(Plain-text document sources):
^^^^^^^^^^^^^^^^
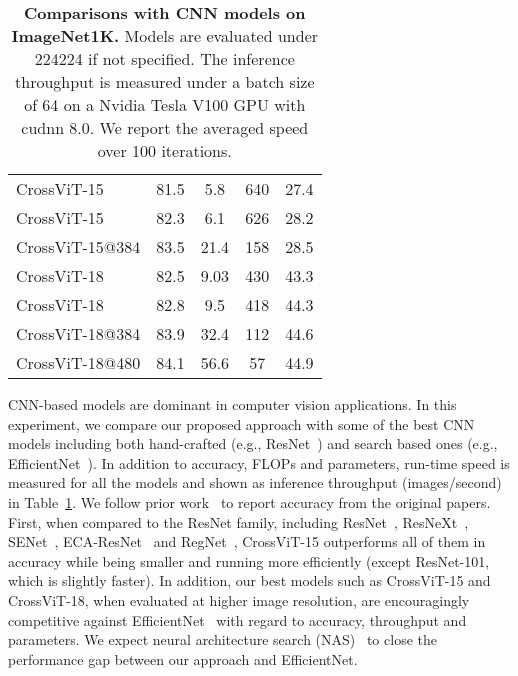 \documentclass[10pt,twocolumn,letterpaper]{article}
\def\ours{CrossViT\xspace}
\newcommand{\myparagraph}[1]{\vspace{1mm} \noindent {\textbf{#1}}}
\begin{document}
\begin{table}[t]
\begin{adjustbox}{max width=\linewidth}
\begin{tabular}{l|c|c|c|c}
\midrule
            \ours-15& 81.5 & 5.8 & 640 & 27.4 \\
            \ours-15 & 82.3 & 6.1 & 626 & 28.2 \\ 
            \ours-15@384 & 83.5 & 21.4 & 158 & 28.5 \\ 
\ours-18& 82.5& 9.03 & 430 & 43.3 \\ 
            \ours-18 & 82.8 & 9.5 & 418 & 44.3 \\ 
\ours-18@384& 83.9 & 32.4 & 112 & 44.6 \\ 
            \ours-18@480& 84.1 & 56.6 & 57 & 44.9 \\
\bottomrule
    \end{tabular}
    \end{adjustbox}
\caption{\textbf{Comparisons with CNN models on ImageNet1K.} Models are evaluated under 224224 if not specified. 
    The inference throughput is measured under a batch size of 64 on a Nvidia Tesla V100 GPU with cudnn 8.0. We report the averaged speed over 100 iterations.}
    \label{table:compare_cnn}
\end{table}





 
\myparagraph{Comparisons with CNN-based Models.}
CNN-based models are dominant in computer vision applications. In this experiment, we compare our proposed approach with some of the best CNN models including both hand-crafted (e.g., ResNet~\cite{ResNet_He_2016_CVPR}) and search based ones (e.g., EfficientNet~\cite{efficientnet_pmlr_tan_19}).
In addition to accuracy, FLOPs and parameters, run-time speed is measured for all the models and shown as inference throughput (images/second) in Table~\ref{table:compare_cnn}.
We follow prior work~\cite{DeiT_touvron2020} to report accuracy from the original papers.
First, when compared to the ResNet family, including ResNet~\cite{ResNet_He_2016_CVPR}, ResNeXt~\cite{ResNeXt_Xie_2017_CVPR}, SENet~\cite{SENet_Hu_2018}, ECA-ResNet~\cite{ECA_wang2020} and RegNet~\cite{RegNet_Radosavovic_2020_CVPR}, \ours-15 outperforms all of them in accuracy while being smaller and running more efficiently (except ResNet-101, which is slightly faster).
In addition, our best models such as \ours-15 and \ours-18, when evaluated at higher image resolution, are encouragingly competitive against EfficientNet~\cite{efficientnet_pmlr_tan_19} with regard to accuracy, throughput and parameters. We expect neural architecture search (NAS)~\cite{Nasnet_Zoph_2018_CVPR} to close the performance gap between our approach and EfficientNet. 
\end{document}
^^^^^^^^^^^^^^^^
(REQUIREMENT): Take the data above and repeat it exactly, leaving each picture out.

(ANSWER BOX):
 \documentclass[10pt,twocolumn,letterpaper]{article}
\def\ours{CrossViT\xspace}
\newcommand{\myparagraph}[1]{\vspace{1mm} \noindent {\textbf{#1}}}
\begin{document}
\begin{table}[t]
\begin{adjustbox}{max width=\linewidth}
\begin{tabular}{l|c|c|c|c}
\midrule
            \ours-15& 81.5 & 5.8 & 640 & 27.4 \\
            \ours-15 & 82.3 & 6.1 & 626 & 28.2 \\ 
            \ours-15@384 & 83.5 & 21.4 & 158 & 28.5 \\ 
\ours-18& 82.5& 9.03 & 430 & 43.3 \\ 
            \ours-18 & 82.8 & 9.5 & 418 & 44.3 \\ 
\ours-18@384& 83.9 & 32.4 & 112 & 44.6 \\ 
            \ours-18@480& 84.1 & 56.6 & 57 & 44.9 \\
\bottomrule
    \end{tabular}
    \end{adjustbox}
\caption{\textbf{Comparisons with CNN models on ImageNet1K.} Models are evaluated under 224224 if not specified. 
    The inference throughput is measured under a batch size of 64 on a Nvidia Tesla V100 GPU with cudnn 8.0. We report the averaged speed over 100 iterations.}
    \label{table:compare_cnn}
\end{table}





 
\myparagraph{Comparisons with CNN-based Models.}
CNN-based models are dominant in computer vision applications. In this experiment, we compare our proposed approach with some of the best CNN models including both hand-crafted (e.g., ResNet~\cite{ResNet_He_2016_CVPR}) and search based ones (e.g., EfficientNet~\cite{efficientnet_pmlr_tan_19}).
In addition to accuracy, FLOPs and parameters, run-time speed is measured for all the models and shown as inference throughput (images/second) in Table~\ref{table:compare_cnn}.
We follow prior work~\cite{DeiT_touvron2020} to report accuracy from the original papers.
First, when compared to the ResNet family, including ResNet~\cite{ResNet_He_2016_CVPR}, ResNeXt~\cite{ResNeXt_Xie_2017_CVPR}, SENet~\cite{SENet_Hu_2018}, ECA-ResNet~\cite{ECA_wang2020} and RegNet~\cite{RegNet_Radosavovic_2020_CVPR}, \ours-15 outperforms all of them in accuracy while being smaller and running more efficiently (except ResNet-101, which is slightly faster).
In addition, our best models such as \ours-15 and \ours-18, when evaluated at higher image resolution, are encouragingly competitive against EfficientNet~\cite{efficientnet_pmlr_tan_19} with regard to accuracy, throughput and parameters. We expect neural architecture search (NAS)~\cite{Nasnet_Zoph_2018_CVPR} to close the performance gap between our approach and EfficientNet. 
\end{document}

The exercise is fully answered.